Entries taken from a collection
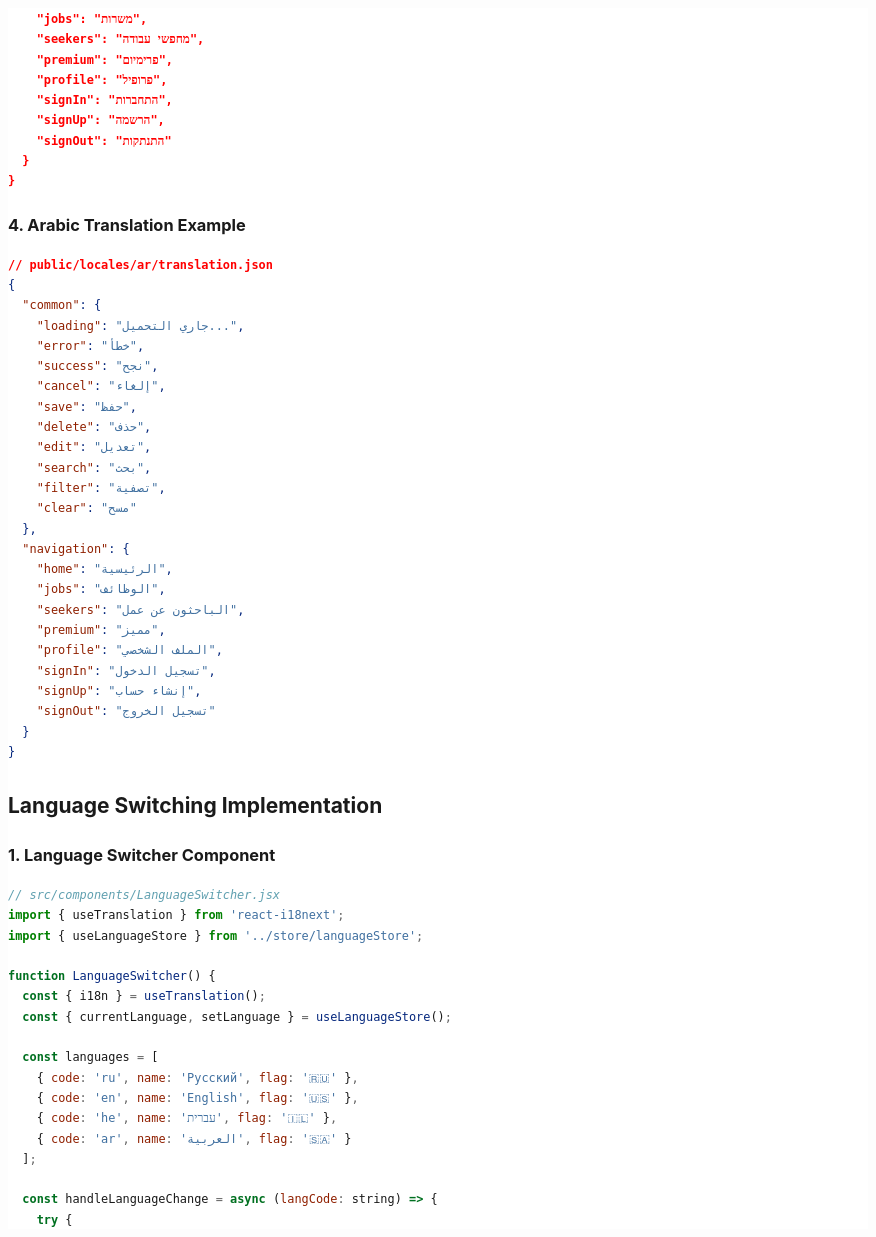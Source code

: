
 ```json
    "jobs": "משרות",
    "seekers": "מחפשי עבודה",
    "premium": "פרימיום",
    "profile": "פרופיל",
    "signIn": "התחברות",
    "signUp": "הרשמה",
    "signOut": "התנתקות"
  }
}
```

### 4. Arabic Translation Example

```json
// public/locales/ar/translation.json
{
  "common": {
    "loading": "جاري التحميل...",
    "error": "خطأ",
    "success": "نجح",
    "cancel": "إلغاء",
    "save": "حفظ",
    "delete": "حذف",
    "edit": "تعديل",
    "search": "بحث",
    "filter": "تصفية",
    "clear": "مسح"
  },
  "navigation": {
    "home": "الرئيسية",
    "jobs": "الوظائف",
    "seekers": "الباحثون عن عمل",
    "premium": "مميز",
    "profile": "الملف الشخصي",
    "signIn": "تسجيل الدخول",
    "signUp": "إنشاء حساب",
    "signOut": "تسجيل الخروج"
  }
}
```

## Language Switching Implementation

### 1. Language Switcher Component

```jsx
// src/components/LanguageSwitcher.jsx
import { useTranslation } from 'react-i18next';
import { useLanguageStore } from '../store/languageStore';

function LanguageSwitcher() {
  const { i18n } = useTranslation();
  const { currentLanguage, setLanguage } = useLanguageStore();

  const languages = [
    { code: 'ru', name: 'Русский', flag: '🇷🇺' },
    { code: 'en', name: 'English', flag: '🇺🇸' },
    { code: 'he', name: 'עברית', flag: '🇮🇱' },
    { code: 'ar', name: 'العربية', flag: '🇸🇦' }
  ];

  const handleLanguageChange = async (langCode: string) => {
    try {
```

> **EXERCISE**:
All lines that hold the word "useTranslation" should be copied from the data.

> **OUTPUT BELOW**:
import { useTranslation } from 'react-i18next';
  const { i18n } = useTranslation();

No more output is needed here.